La questione, tuttavia, spesso non viene messa in relazione alla democrazia. Secondo una recente stima dell’economista Gabriel Zucman, la ricchezza dei miliardari negli Stati uniti si sta rapidamente avvicinando a un importo pari al 20% del Pil totale. In tale contesto, la disuguaglianza rimane certamente una chiave di lettura applicabile e importante. Ma si tratta di comprendere tutte le implicazioni della concentrazione della ricchezza.

Quando il divario cresce tanto, la ricchezza cessa di riguardare soltanto il modo in cui vengono distribuiti denaro e merci e si trasforma in potere e controllo. A prima vista, la rivoluzione del mercato degli anni Ottanta e Novanta è stata animata dalla presunzione che gli stati assistenziali keynesiani fossero diventati troppo centralizzati e monopolistici: il loro progetto strangolava la prosperità e dava a piccoli quadri irresponsabili della burocrazia pubblici il potere di prendere decisioni chiave su come fondi e le risorse della società dovessero essere stanziati.

La soluzione, almeno così si diceva, era semplicemente lasciare che i mercati funzionassero: la loro azione senza vincoli avrebbe diffuso il potere degli individui togliendolo dalle mani dei burocrati non eletti e concesso agli imprenditori che si assumevano il rischio l’opportunità di determinare in modo più efficiente le scelte sugli investimenti cruciali.

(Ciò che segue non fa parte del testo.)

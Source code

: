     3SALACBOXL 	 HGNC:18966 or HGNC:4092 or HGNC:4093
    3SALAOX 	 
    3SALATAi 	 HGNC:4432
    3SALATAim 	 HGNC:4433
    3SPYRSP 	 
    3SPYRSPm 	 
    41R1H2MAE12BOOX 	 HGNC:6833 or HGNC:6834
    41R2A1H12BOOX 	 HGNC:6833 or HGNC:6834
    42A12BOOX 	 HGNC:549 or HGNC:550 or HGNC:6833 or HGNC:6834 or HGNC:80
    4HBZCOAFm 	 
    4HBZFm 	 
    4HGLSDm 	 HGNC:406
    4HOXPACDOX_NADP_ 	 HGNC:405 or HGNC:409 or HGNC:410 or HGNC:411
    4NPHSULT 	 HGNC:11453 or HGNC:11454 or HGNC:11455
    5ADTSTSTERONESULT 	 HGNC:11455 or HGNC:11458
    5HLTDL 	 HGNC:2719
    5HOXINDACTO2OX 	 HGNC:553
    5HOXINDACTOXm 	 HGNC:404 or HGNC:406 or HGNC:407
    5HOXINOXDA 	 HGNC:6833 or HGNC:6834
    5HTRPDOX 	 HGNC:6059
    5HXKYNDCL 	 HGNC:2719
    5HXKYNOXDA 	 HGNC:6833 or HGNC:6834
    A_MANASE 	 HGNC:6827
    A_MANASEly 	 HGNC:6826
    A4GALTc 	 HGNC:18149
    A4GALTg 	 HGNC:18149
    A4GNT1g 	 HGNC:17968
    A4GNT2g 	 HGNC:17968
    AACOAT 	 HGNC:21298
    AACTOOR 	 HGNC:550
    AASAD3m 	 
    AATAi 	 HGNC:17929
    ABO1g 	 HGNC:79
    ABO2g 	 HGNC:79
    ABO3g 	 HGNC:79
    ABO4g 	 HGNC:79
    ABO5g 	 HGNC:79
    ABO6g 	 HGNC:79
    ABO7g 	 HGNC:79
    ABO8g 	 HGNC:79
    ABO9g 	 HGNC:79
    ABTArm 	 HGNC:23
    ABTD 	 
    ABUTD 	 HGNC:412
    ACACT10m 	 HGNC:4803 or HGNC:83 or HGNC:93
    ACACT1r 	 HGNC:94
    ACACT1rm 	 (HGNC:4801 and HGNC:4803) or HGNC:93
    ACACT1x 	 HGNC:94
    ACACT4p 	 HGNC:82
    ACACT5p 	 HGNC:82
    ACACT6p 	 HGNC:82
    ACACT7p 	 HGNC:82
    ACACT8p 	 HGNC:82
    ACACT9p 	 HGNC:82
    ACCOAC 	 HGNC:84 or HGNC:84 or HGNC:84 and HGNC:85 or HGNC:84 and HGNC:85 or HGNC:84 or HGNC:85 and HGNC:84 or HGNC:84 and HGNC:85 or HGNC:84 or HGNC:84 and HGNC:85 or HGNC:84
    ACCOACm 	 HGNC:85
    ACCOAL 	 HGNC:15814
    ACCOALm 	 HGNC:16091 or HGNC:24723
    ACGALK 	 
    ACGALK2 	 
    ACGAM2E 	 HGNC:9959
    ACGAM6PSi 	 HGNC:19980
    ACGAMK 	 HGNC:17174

In questo nuovo contesto, si diceva, la concorrenza avrebbe agito da freno contro la minaccia del monopolio o della concentrazione indebita: la maggior parte dei compensi sarebbero andati a quelli che possedevano le imprese più produttive o che generavano il più alto valore sociale.

Se questa favola non era credibile prima della pandemia, la recente impennata della ricchezza miliardaria rappresenta l’ultimo proverbiale chiodo sulla sua bara. L’osceno aumento della concentrazione della ricchezza nell’ultimo anno, dopotutto, non ha avuto nulla a che fare con la produzione o l’utilità sociale ma con la proprietà e l’estrazione delle rendite. I miliardari del mondo non sono diventati più ricchi e più potenti perché le loro imprese sono diventate improvvisamente più produttive, creative o utili al bene comune.

Il divario tra la stragrande maggioranza e la piccola minoranza al vertice rimane inutile e immorale. Ma c’è pure il fatto che la crescente concentrazione di ricchezza negli Stati uniti e nel mondo solleva la domanda piuttosto inquietante: cosa succede quando un sistema economico consente a un pugno di plutocrati non eletti di esercitare il potere su una scala così ampia? La risposta, chiaramente, è che gli effetti non sono affatto positivi.

Luke Savage è redattore di Jacobin. Questo articolo è uscito su JacobinMag. La traduzione è a cura della redazione.